*TASK TO CARRY OUT*
Below are entries. Copy exactly the lines running from the line that holds "x <- model.matrix(meta~.,data)[,-1]" to the line that holds "ridge.pred <- prediction(ridge.pred, y)", with both ends included.

*Recorded data*
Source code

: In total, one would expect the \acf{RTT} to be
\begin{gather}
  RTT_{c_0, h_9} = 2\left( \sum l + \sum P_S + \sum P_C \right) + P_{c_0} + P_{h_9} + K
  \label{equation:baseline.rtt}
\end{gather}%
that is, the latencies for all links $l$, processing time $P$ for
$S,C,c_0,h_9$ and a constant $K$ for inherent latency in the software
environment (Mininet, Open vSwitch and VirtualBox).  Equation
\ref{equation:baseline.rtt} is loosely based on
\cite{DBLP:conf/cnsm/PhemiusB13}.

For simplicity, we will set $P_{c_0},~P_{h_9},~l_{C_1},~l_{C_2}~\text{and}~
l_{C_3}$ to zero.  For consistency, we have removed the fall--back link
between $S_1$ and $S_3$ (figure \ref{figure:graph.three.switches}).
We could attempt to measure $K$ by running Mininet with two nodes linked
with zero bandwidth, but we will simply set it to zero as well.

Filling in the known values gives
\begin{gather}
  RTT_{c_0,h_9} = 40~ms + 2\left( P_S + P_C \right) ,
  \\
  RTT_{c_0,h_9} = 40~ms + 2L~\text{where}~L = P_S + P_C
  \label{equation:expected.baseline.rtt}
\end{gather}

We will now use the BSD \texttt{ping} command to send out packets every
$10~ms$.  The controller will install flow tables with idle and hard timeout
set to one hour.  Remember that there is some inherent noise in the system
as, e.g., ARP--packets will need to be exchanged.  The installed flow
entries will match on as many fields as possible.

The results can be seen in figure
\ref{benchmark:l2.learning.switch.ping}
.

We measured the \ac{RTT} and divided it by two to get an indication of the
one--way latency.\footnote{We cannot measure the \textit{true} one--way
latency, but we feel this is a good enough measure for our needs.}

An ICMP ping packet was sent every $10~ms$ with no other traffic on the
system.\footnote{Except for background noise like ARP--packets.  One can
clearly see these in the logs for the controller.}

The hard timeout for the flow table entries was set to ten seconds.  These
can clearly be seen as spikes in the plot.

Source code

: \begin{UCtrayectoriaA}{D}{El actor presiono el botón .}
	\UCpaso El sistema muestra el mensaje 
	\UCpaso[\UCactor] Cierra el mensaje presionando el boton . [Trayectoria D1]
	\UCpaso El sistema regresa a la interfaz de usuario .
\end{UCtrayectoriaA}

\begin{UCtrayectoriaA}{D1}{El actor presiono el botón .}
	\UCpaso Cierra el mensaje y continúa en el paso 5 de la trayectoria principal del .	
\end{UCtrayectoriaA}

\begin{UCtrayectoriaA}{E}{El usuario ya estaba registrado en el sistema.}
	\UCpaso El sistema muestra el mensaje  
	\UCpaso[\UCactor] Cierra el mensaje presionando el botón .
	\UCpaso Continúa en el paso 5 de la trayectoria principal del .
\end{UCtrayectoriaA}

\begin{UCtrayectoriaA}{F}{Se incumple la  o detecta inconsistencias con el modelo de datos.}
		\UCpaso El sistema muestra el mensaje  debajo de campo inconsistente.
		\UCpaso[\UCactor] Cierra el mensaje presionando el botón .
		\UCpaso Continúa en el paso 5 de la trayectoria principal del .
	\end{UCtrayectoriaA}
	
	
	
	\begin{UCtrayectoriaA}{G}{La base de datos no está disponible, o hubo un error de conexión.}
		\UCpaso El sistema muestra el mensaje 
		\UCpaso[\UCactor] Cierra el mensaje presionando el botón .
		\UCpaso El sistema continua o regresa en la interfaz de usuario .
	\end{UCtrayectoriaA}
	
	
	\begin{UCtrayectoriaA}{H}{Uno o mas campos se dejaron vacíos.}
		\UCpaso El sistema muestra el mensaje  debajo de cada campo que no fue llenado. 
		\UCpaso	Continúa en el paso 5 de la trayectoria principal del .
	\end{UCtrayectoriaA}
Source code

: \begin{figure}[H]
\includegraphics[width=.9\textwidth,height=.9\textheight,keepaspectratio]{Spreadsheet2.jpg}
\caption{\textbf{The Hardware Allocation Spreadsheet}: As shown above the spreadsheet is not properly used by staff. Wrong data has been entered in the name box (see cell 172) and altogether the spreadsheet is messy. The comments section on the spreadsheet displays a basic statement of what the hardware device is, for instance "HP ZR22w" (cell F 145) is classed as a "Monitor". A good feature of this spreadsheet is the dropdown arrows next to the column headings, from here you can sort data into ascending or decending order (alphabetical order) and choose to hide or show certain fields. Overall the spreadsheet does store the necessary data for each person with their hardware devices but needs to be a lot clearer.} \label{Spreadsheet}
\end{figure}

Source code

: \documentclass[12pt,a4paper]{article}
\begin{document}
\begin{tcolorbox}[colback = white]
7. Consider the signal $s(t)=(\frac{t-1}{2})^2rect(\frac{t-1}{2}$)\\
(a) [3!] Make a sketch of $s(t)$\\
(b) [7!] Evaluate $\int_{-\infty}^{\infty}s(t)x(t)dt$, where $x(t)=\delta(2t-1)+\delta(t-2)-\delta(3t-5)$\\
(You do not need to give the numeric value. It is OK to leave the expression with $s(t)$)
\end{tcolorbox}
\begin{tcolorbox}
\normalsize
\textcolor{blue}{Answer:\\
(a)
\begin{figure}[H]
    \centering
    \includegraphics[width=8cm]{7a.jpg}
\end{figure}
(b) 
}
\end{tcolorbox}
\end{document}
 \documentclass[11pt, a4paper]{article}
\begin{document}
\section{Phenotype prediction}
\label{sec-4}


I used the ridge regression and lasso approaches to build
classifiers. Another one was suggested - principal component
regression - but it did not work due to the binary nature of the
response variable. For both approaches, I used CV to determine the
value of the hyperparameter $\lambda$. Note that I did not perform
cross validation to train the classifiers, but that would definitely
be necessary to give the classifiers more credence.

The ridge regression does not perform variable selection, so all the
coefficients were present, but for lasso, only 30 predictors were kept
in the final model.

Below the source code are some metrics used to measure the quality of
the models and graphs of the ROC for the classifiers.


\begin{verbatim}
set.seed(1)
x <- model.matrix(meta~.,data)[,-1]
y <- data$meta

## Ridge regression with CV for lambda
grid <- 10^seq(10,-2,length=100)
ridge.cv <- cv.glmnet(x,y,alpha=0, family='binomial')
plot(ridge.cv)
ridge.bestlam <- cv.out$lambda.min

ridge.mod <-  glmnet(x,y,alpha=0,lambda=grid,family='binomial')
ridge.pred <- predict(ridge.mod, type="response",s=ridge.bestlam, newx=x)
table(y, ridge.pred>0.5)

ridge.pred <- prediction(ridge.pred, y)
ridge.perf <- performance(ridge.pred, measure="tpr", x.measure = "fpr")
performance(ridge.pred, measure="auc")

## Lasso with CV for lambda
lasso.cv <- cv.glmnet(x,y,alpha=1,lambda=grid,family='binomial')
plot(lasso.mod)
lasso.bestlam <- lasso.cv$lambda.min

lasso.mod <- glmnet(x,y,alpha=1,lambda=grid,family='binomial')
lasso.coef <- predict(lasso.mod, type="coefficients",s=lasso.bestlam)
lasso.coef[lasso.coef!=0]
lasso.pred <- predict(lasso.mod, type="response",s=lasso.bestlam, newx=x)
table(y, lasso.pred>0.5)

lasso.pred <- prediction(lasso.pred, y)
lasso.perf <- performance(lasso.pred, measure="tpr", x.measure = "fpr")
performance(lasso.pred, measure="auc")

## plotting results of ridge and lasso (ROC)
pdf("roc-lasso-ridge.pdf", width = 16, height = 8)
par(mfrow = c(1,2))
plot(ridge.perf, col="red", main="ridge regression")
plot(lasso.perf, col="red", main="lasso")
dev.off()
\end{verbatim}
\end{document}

*RESPONSE*
x <- model.matrix(meta~.,data)[,-1]
y <- data$meta

## Ridge regression with CV for lambda
grid <- 10^seq(10,-2,length=100)
ridge.cv <- cv.glmnet(x,y,alpha=0, family='binomial')
plot(ridge.cv)
ridge.bestlam <- cv.out$lambda.min

ridge.mod <-  glmnet(x,y,alpha=0,lambda=grid,family='binomial')
ridge.pred <- predict(ridge.mod, type="response",s=ridge.bestlam, newx=x)
table(y, ridge.pred>0.5)

ridge.pred <- prediction(ridge.pred, y)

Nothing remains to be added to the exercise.